During a visit spanning only a few hours, NATO's supreme commander met alliance officers charged with carrying out the sensitive disarmament mission seen as essential to ending a seven-month Albanian uprising and the threat of civil war in the Balkan country.
He also met Macedonia's President Boris Trajkovsi and other ministers from the Skopje government.
"I am gathering facts...Then it will be up to the nations of NATO to decide what to do from here," Ralston told reporters.
He was referring to Tuesday's crucial meeting of NATO ambassadors, which must decide whether to give the go-ahead to a fully-fledged NATO force to collect the weapons.
Following the signature last week of a peace accord between Macedonian and Muslim Albanian political parties NATO sent a vanguard force of 520 troops to prepare the ground for full NATO deployment in "Operation Essential Harvest."
NATO says a durable ceasefire must be in place before the full 3,500-strong British-led force can be deployed.
Ralston's trip went ahead despite weekend clashes in the troubled northwestern region around the flashpoint town of Tetovo, though the area was reported calm Monday.
The Macedonian government said on Monday it would withdraw its forces from key positions to help the ceasefire.
"Macedonian security forces are ready as of today to change their position ... in order to create the necessary conditions to launch Operation Essential Harvest to disarm the Albanian terrorists," the defense ministry said in a statement.
As a confidence-building measure, helicopters and planes will be barred from flying over frontline areas, it added.
But the defense ministry warned that troops, fighter planes and attack helicopters would be dispatched to respond to an attack or a ceasefire violation.
The redeployment offer from Skopje followed a renewed pledge from the National Liberation Army (NLA) on Sunday to hand over their weapons to the NATO task force.
Ali Ahmeti, political leader of the NLA told reporters that "as far as the NLA is concerned, there will be no problem.

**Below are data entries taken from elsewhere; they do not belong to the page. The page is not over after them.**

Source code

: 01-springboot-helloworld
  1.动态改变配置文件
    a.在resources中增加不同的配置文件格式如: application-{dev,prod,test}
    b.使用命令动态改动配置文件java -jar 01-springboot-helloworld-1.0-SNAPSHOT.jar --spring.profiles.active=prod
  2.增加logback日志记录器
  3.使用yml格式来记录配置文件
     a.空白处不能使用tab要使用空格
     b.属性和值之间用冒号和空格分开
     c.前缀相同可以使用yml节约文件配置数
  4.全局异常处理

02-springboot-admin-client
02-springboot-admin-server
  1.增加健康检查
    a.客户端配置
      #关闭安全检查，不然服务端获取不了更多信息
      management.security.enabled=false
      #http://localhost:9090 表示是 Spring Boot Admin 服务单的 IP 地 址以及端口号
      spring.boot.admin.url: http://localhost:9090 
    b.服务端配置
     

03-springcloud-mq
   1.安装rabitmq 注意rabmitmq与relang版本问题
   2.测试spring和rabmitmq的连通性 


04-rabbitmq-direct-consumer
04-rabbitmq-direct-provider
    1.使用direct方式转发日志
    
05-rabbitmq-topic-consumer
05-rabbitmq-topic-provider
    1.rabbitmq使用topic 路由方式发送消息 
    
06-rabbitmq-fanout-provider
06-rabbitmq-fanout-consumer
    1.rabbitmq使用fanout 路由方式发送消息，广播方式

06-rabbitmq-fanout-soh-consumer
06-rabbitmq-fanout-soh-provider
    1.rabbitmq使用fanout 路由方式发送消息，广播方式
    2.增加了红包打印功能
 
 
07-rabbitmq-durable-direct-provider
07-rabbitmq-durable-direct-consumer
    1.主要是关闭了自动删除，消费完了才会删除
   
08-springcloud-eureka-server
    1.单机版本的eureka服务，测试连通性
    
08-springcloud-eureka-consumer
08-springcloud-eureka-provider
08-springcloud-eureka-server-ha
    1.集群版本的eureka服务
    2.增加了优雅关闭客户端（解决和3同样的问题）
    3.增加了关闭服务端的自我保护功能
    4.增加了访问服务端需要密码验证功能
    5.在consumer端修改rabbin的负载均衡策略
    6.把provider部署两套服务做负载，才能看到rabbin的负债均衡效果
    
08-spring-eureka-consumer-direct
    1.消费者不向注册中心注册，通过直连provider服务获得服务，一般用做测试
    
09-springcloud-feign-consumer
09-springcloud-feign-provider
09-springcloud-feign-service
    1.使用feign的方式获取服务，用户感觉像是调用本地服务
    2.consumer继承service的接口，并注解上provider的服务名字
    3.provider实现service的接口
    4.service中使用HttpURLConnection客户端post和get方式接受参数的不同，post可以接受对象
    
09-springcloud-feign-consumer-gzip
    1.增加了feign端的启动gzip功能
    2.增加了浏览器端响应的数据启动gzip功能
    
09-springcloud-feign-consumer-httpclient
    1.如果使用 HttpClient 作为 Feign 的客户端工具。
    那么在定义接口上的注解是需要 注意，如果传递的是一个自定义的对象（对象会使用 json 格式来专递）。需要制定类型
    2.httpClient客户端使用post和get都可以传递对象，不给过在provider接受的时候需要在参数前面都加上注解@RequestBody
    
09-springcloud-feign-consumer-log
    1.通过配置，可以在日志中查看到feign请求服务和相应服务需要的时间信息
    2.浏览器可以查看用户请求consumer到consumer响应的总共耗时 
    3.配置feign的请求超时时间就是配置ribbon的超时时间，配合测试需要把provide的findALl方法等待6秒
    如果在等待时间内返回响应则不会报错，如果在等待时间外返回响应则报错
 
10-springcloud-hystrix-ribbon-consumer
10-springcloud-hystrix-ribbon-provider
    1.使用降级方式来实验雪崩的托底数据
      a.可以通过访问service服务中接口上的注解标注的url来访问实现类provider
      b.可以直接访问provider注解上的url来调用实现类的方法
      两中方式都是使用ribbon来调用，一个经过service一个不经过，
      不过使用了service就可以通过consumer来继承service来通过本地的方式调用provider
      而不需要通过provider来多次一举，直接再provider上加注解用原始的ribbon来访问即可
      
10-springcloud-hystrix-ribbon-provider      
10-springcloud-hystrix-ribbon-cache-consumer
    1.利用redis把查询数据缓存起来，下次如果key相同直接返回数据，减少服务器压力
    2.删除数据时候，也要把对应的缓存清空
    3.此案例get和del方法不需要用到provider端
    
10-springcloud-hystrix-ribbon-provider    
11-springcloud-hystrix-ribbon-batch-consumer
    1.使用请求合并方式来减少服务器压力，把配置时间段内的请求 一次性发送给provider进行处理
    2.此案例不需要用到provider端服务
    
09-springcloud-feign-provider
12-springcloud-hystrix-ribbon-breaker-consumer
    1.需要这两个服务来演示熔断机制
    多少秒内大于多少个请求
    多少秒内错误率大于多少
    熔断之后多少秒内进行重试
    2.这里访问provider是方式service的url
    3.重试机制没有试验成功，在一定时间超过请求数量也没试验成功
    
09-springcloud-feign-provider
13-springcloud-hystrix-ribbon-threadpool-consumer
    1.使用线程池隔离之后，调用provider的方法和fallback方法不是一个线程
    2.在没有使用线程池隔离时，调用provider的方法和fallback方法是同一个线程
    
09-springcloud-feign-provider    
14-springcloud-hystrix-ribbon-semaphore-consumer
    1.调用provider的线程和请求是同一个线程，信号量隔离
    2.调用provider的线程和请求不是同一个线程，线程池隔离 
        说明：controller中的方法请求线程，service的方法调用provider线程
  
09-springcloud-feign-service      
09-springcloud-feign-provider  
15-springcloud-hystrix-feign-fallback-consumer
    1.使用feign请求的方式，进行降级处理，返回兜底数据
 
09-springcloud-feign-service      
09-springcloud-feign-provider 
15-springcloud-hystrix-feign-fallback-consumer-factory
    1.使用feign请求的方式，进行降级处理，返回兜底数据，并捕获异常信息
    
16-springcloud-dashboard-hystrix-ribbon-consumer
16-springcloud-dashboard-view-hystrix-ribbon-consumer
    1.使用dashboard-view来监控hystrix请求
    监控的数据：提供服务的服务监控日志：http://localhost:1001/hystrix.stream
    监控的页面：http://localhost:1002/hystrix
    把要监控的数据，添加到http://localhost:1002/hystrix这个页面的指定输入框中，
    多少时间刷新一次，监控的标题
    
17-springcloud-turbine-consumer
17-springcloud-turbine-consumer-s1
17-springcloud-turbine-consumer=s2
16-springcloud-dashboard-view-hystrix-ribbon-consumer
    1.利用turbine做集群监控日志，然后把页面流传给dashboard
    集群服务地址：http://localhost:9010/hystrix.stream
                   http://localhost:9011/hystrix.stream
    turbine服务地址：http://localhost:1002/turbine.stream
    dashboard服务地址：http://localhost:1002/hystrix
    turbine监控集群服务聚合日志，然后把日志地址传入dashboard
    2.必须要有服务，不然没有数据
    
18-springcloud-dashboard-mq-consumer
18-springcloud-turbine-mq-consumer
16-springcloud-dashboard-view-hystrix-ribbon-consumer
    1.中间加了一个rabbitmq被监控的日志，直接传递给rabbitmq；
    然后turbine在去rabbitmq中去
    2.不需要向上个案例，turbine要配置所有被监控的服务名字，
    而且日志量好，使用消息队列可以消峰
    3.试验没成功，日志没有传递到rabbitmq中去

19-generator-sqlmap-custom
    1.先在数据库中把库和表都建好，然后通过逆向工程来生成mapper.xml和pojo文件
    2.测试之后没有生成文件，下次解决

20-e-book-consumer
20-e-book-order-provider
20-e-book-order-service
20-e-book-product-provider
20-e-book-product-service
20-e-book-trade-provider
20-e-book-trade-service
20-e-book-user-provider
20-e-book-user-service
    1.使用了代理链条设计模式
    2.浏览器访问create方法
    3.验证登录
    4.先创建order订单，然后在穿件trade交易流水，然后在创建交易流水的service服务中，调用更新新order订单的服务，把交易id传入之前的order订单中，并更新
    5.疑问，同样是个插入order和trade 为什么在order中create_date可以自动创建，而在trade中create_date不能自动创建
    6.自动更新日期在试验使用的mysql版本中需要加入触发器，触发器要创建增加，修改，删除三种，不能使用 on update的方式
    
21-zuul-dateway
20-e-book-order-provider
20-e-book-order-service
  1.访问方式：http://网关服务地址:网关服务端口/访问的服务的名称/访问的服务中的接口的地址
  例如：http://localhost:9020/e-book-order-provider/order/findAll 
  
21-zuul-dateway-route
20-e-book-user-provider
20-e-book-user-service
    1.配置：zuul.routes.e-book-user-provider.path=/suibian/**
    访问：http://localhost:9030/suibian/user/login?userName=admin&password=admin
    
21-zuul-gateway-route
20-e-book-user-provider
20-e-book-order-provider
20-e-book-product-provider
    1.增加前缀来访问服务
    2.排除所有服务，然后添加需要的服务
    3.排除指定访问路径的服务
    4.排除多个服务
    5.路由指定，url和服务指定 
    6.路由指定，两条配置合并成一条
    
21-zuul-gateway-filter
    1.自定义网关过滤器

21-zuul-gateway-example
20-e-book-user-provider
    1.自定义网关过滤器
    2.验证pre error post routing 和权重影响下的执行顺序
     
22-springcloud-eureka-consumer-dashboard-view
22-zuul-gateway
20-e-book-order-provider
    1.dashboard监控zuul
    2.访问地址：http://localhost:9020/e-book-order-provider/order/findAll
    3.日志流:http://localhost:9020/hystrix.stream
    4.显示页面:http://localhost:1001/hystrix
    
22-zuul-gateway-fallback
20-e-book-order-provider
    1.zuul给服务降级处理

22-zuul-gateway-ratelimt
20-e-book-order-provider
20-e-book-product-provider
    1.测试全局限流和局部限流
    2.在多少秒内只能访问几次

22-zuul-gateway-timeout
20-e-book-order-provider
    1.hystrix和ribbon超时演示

All of the NLA's combatants will hand over their arms."
The NLA has been fighting government forces to press for expanded rights for Macedonia's large Muslim Albanian minority, which lives mostly in the northwest of the Balkans country.
While NATO officials have remained tight-lipped about the advance party's activities, they did confirm on Monday that the British commander of the task force, Brigadier Barney White-Spunner, had met Ahmeti on Friday.
British liaison troops also began reconnaissance missions, touring Nikustak, a NLA-held village in the northern Kumanovo region where fighters there said they were prepared to cooperate, according to journalists who accompanied the troops.
In Brussels meanwhile, an official said NATO ambassadors are not expected to launch the full deployment of Operation Essential Harvest at their meeting on Tuesday.
NATO officials have declined to say how many weapons will be taken out of Macedonia but western sources estimate that number to be at 2,500.
Macedonian sources say however that at least 6,000 light arms are in the hands of the NLA and many more heavy weapons.
In a sign of hostility on the part of some members of Macedonia's population, however, a demonstration took place outside the parliament building, where Ralston was meeting Macedonian leaders.
"We do not want the NATO harvest," one banner said.
Meanwhile, in direct application of NATO's operation, a team of mainly British soldiers in Macedonia made their first official contact on Monday with the NLA.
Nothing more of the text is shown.